This one’s been stewing since Monday and I gotta warn ya, it’s one of my top pet peeves.
Unfortunately, I face this issue every workday because I’ve got 2 chokepoints on the way home where everyone in the state who doesn’t know how to merge shows up at the same time as me. The problem is, people either don’t know how to merge or they try to game the system. Mitch Martin’s blog had examples of both types, especially if you include Jerk Store’s comment. He’s the bigger problem, more so than those who are just stupid. Jerk Store’s next action is to start moving as far left as he can so all lanes of traffic have to come to a screeching halt, not just the right and merging lanes. I HATE those guys!
I live 85 miles from where I work and 95% of the trip is on the freeway. I leave early in the morning, so the trip to work is usually uneventful. Even the trip home is okay since I’m heading back to the large city rather than out like most, but there are those 2 problem areas.
The first is where one freeway joins another and both pinch down from two to one lane each, resulting in two lanes again when they’ve joined. This mess is complicated by the addition of an on-ramp.
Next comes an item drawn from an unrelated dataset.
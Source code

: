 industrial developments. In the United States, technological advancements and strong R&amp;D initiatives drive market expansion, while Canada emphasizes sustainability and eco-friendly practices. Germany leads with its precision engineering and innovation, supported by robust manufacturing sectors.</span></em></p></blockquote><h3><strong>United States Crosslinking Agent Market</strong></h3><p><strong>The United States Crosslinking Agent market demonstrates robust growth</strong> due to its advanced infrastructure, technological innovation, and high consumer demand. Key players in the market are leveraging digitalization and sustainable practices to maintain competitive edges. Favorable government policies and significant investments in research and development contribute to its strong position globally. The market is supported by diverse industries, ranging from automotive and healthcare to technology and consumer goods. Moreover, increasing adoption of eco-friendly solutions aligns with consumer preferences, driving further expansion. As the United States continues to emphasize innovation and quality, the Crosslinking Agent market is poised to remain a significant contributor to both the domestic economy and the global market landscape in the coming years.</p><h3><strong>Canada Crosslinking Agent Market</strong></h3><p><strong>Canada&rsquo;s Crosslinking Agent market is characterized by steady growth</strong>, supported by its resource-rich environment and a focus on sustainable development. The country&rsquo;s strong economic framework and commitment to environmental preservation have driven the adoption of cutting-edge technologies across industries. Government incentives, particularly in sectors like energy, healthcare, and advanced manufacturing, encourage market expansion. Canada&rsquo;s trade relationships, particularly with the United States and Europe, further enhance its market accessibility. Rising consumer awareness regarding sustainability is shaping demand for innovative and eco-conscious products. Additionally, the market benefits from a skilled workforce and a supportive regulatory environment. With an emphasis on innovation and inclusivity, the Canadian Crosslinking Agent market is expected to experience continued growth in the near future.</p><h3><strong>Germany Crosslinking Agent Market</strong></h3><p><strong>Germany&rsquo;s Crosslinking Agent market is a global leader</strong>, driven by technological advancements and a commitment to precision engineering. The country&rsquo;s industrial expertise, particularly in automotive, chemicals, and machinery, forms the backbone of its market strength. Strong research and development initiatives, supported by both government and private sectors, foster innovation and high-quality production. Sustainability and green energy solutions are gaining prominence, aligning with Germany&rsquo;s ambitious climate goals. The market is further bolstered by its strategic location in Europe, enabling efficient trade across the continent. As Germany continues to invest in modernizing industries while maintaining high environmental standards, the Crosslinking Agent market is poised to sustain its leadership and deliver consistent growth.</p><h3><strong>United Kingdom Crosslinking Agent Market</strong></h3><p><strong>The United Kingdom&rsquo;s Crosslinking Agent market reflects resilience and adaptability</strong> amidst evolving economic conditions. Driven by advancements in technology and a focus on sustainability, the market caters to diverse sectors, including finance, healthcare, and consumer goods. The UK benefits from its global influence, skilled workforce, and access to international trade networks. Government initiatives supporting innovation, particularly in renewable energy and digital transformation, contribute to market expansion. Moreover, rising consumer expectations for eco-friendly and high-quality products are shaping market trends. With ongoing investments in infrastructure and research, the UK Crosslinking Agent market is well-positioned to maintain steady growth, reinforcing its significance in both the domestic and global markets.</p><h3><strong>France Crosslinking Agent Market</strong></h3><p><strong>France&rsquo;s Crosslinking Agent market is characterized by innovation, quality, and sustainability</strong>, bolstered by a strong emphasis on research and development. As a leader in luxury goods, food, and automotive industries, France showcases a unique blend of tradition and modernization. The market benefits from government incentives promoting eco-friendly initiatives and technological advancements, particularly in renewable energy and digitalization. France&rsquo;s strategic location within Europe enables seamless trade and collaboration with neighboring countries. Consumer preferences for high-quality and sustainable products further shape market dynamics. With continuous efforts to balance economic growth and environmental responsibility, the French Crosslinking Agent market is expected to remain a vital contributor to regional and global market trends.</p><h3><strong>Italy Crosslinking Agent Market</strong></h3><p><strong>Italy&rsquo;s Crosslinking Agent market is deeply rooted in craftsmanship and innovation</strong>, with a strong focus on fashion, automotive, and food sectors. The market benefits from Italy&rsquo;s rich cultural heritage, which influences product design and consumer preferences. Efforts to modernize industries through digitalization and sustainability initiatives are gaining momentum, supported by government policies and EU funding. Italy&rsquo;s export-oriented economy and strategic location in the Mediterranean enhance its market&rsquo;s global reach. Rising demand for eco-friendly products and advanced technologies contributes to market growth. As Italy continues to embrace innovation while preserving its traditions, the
If both highways have merged before joining, how come they have to creep along for the next mile even though they’re done merging? Oh, yeah, it’s because some idiots in the right lane need to move to the left lane as soon as possible to feel important. And let’s not forget the goofballs in the left lane who have to move to the right lane either because that’s where they’re supposed to be or because they want to get off at the next exit. That next exit is a mile and half down the road! You’ve got time! If everyone did their slimming down on their respective highway and then wasn’t so impatient to execute their lane flip-flops, we’d all move through that interchange a lot more quickly. Never mind it could all be helped if the state DOT had designed it better in the first place.
My other problem area is the so-called Mixing Bowl where 3 highways come together. This is the one where all of Mitch’s examples shine in their naked glory! The combination of not knowing how to merge, people wanting to guard “their turf” and not let anyone into their lane, and people like Jerk Store make this an almost daily problem area. I’ve learned to not get upset about it because it’ll never be fixed. There are just too many stupid people with driver licenses. I am, however, pleasantly surprised on the rare occasions when I can sail through there. Doesn’t happen very often between 3 and 7 PM, but when it does, that electronic sign a mile out should warn me ahead of time: “NO STUPID PEOPLE AHEAD TODAY! :)” Of course, those signs are a big waste of taxpayer dollars and almost never have any useful information, but that’s for another post.
Do I have a solution? Yeah, but probably not one that could be implemented. First off, there should be an intelligence and common sense test that people have to pass before they can get or renew their license. Since that’ll never happen, though, that re-design I mentioned for the first problem spot would be a start. For the Mixing Bowl, I’d install those tire shredders to keep people like Jerk Store from crossing the solid lines and maybe a concrete wall to keep the merging and right lanes together for at least a half mile. Since those both cost big money or are a little heavy-handed, how about Gallagher’s approach? The dart makers would be doing a landslide business…and I’d be first in line to buy by the case!